Since then Germany has also received 5,300 doses, while Portugal and Belgium have had deliveries of 2,700 and 340 doses respectively, a spokesman for the Commission has confirmed.
The EU's executive struck a contract with Bavarian Nordic in mid-June to purchase 109,090 doses of their 3rd generation vaccines using a mechanism it developed in response to the COVID-19 pandemic. The doses are to be progressively delivered to member states with those most impacted by the outbreak of monkeypox to be prioritised.
As of 6 July, nearly 5,950 cases of monkeypox have been reported from 33 countries and areas throughout the European region, accounting for about two-thirds of reported cases worldwide, according to the European Centre for Disease Prevention and Control (ECDC).

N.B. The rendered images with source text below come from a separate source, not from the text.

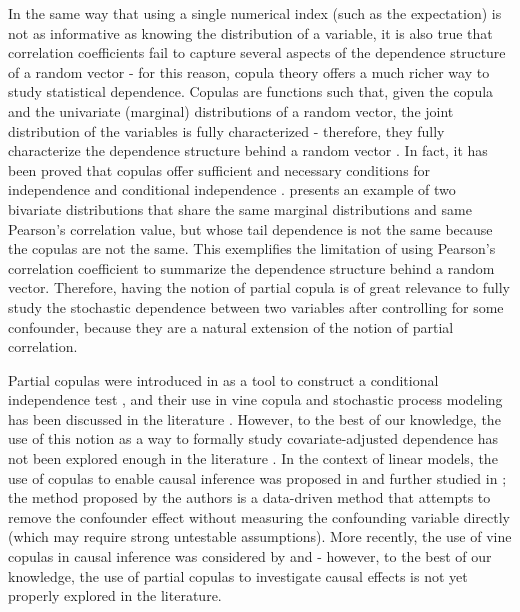 \documentclass[
]{article}
\begin{document}
In the same way that using a single numerical index (such as the
expectation) is not as informative as knowing the distribution of a
variable, it is also true that correlation coefficients fail to capture
several aspects of the dependence structure of a random vector - for
this reason, copula theory offers a much richer way to study statistical
dependence. Copulas are functions such that, given the copula and the
univariate (marginal) distributions of a random vector, the joint
distribution of the variables is fully characterized - therefore, they
fully characterize the dependence structure behind a random vector
\citep{nelsen2006, joe2014}. In fact, it has been proved that copulas
offer sufficient and necessary conditions for independence
\citep[Theorem 2.4.2 in][]{nelsen2006} and conditional independence
\citep[Theorem 1 in][]{gonzalezlopez2024}. \citet{embrechts2002}
presents an example of two bivariate distributions that share the same
marginal distributions and same Pearson's correlation value, but whose
tail dependence is not the same because the copulas are not the same.
This exemplifies the limitation of using Pearson's correlation
coefficient to summarize the dependence structure behind a random
vector. Therefore, having the notion of partial copula is of great
relevance to fully study the stochastic dependence between two variables
after controlling for some confounder, because they are a natural
extension of the notion of partial correlation.

Partial copulas were introduced in \citet{bergsma2004} as a tool to
construct a conditional independence test \citetext{\citealp[which has
also been explored
in][]{bergsma2011}; \citealp{patra2016}; \citealp[and][]{petersen2021}},
and their use in vine copula and stochastic process modeling has been
discussed in the literature \citep{bladt2022, bauer2016, spanhel2019}.
However, to the best of our knowledge, the use of this notion as a way
to formally study covariate-adjusted dependence has not been explored
enough in the literature \citep[despite the existence of some references
exploring related matters, see][ and \citet{spanhel2016}]{gijbels2015}.
In the context of linear models, the use of copulas to enable causal
inference was proposed in \citet{park2012} and further studied in
\citet{falkenstrom2023}; the method proposed by the authors is a
data-driven method that attempts to remove the confounder effect without
measuring the confounding variable directly (which may require strong
untestable assumptions). More recently, the use of vine copulas in
causal inference was considered by \citet{justus2024} and
\citet{czado2025} - however, to the best of our knowledge, the use of
partial copulas to investigate causal effects is not yet properly
explored in the literature.
\end{document}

The United Kingdom has reported the most cases (1,351), followed by Spain and Germany - each reporting about 1,250 - and then France, Portugal and the Netherlands which have so far reported 350 and 500 cases.
According to the ECDC, most of the cases have been detected in males between 18-50 years, and primarily among men who have sex with men (MSM).
Particular sexual practices have facilitated transmission among MSM groups with multiple partners but the agency stressed nonetheless that there is potential for further transmission in other population groups.
It currently considers as high the likelihood of the disease spreading in networks of people with multiple sexual partners in the EU/EEA but as low the likelihood of further spread among the broader population.
It also flagged that the impact of the disease remains low for the majority of cases. The World Health Organisation (WHO) has so far recorded three deaths worldwide.
The ECDC has underlined that early diagnoses, isolation, effective contact tracing, and vaccination strategies are key for the effective control of this outbreak, emphasising however that mass vaccination is neither required nor recommended.
For the European agency, national health services should vaccinate priority groups of MSM at higher risk of exposure, as well as frontline staff with a risk for occupational exposure.